Saved data entries
%%
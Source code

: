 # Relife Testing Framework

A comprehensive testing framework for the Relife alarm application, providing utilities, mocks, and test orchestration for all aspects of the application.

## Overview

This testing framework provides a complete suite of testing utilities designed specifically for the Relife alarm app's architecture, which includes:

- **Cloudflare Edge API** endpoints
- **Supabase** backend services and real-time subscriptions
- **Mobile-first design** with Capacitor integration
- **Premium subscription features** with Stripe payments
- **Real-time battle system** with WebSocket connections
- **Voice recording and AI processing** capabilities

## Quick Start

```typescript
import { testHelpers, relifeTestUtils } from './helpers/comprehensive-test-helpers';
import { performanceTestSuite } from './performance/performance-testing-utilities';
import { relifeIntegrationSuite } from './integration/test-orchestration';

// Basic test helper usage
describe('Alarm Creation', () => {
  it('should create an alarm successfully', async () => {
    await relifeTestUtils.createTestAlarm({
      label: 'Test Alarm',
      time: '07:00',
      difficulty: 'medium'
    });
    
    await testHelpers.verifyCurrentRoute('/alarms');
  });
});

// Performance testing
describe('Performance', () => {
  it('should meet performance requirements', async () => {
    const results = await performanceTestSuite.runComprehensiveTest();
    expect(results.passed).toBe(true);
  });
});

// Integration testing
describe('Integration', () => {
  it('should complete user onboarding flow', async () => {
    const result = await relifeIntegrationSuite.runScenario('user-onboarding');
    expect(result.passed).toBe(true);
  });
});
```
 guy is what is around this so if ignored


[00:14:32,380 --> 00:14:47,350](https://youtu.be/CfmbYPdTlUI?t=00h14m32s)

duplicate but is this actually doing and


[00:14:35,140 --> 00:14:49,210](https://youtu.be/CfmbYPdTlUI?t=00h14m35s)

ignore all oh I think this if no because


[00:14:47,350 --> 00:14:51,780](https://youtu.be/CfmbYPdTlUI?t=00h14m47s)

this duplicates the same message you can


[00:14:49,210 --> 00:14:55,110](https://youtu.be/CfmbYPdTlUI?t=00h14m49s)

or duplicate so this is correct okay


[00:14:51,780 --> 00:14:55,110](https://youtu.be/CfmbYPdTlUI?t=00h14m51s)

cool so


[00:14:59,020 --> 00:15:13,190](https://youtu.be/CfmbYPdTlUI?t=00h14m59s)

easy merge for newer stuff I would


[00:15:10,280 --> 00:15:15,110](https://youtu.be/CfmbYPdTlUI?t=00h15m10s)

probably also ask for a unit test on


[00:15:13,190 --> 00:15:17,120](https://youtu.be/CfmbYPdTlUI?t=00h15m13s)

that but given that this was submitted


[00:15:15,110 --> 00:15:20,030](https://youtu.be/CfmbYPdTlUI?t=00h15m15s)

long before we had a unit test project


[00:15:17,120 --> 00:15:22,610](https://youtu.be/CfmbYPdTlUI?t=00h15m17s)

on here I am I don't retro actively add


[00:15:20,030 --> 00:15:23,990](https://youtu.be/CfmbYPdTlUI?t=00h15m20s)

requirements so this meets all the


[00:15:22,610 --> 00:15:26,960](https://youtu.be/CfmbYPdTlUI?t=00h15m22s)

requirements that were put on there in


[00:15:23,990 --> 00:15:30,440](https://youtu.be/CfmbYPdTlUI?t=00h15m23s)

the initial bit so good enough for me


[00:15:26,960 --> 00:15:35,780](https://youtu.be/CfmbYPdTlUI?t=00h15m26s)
%%
Exercise brief
The answer should be an exact reproduction of all the entries.

Response below
Source code

: # Relife Testing Framework

A comprehensive testing framework for the Relife alarm application, providing utilities, mocks, and test orchestration for all aspects of the application.

## Overview

This testing framework provides a complete suite of testing utilities designed specifically for the Relife alarm app's architecture, which includes:

- **Cloudflare Edge API** endpoints
- **Supabase** backend services and real-time subscriptions
- **Mobile-first design** with Capacitor integration
- **Premium subscription features** with Stripe payments
- **Real-time battle system** with WebSocket connections
- **Voice recording and AI processing** capabilities

## Quick Start

```typescript
import { testHelpers, relifeTestUtils } from './helpers/comprehensive-test-helpers';
import { performanceTestSuite } from './performance/performance-testing-utilities';
import { relifeIntegrationSuite } from './integration/test-orchestration';

// Basic test helper usage
describe('Alarm Creation', () => {
  it('should create an alarm successfully', async () => {
    await relifeTestUtils.createTestAlarm({
      label: 'Test Alarm',
      time: '07:00',
      difficulty: 'medium'
    });
    
    await testHelpers.verifyCurrentRoute('/alarms');
  });
});

// Performance testing
describe('Performance', () => {
  it('should meet performance requirements', async () => {
    const results = await performanceTestSuite.runComprehensiveTest();
    expect(results.passed).toBe(true);
  });
});

// Integration testing
describe('Integration', () => {
  it('should complete user onboarding flow', async () => {
    const result = await relifeIntegrationSuite.runScenario('user-onboarding');
    expect(result.passed).toBe(true);
  });
});
```
 guy is what is around this so if ignored


[00:14:32,380 --> 00:14:47,350](https://youtu.be/CfmbYPdTlUI?t=00h14m32s)

duplicate but is this actually doing and


[00:14:35,140 --> 00:14:49,210](https://youtu.be/CfmbYPdTlUI?t=00h14m35s)

ignore all oh I think this if no because


[00:14:47,350 --> 00:14:51,780](https://youtu.be/CfmbYPdTlUI?t=00h14m47s)

this duplicates the same message you can


[00:14:49,210 --> 00:14:55,110](https://youtu.be/CfmbYPdTlUI?t=00h14m49s)

or duplicate so this is correct okay


[00:14:51,780 --> 00:14:55,110](https://youtu.be/CfmbYPdTlUI?t=00h14m51s)

cool so


[00:14:59,020 --> 00:15:13,190](https://youtu.be/CfmbYPdTlUI?t=00h14m59s)

easy merge for newer stuff I would


[00:15:10,280 --> 00:15:15,110](https://youtu.be/CfmbYPdTlUI?t=00h15m10s)

probably also ask for a unit test on


[00:15:13,190 --> 00:15:17,120](https://youtu.be/CfmbYPdTlUI?t=00h15m13s)

that but given that this was submitted


[00:15:15,110 --> 00:15:20,030](https://youtu.be/CfmbYPdTlUI?t=00h15m15s)

long before we had a unit test project


[00:15:17,120 --> 00:15:22,610](https://youtu.be/CfmbYPdTlUI?t=00h15m17s)

on here I am I don't retro actively add


[00:15:20,030 --> 00:15:23,990](https://youtu.be/CfmbYPdTlUI?t=00h15m20s)

requirements so this meets all the


[00:15:22,610 --> 00:15:26,960](https://youtu.be/CfmbYPdTlUI?t=00h15m22s)

requirements that were put on there in


[00:15:23,990 --> 00:15:30,440](https://youtu.be/CfmbYPdTlUI?t=00h15m23s)

the initial bit so good enough for me


[00:15:26,960 --> 00:15:35,780](https://youtu.be/CfmbYPdTlUI?t=00h15m26s)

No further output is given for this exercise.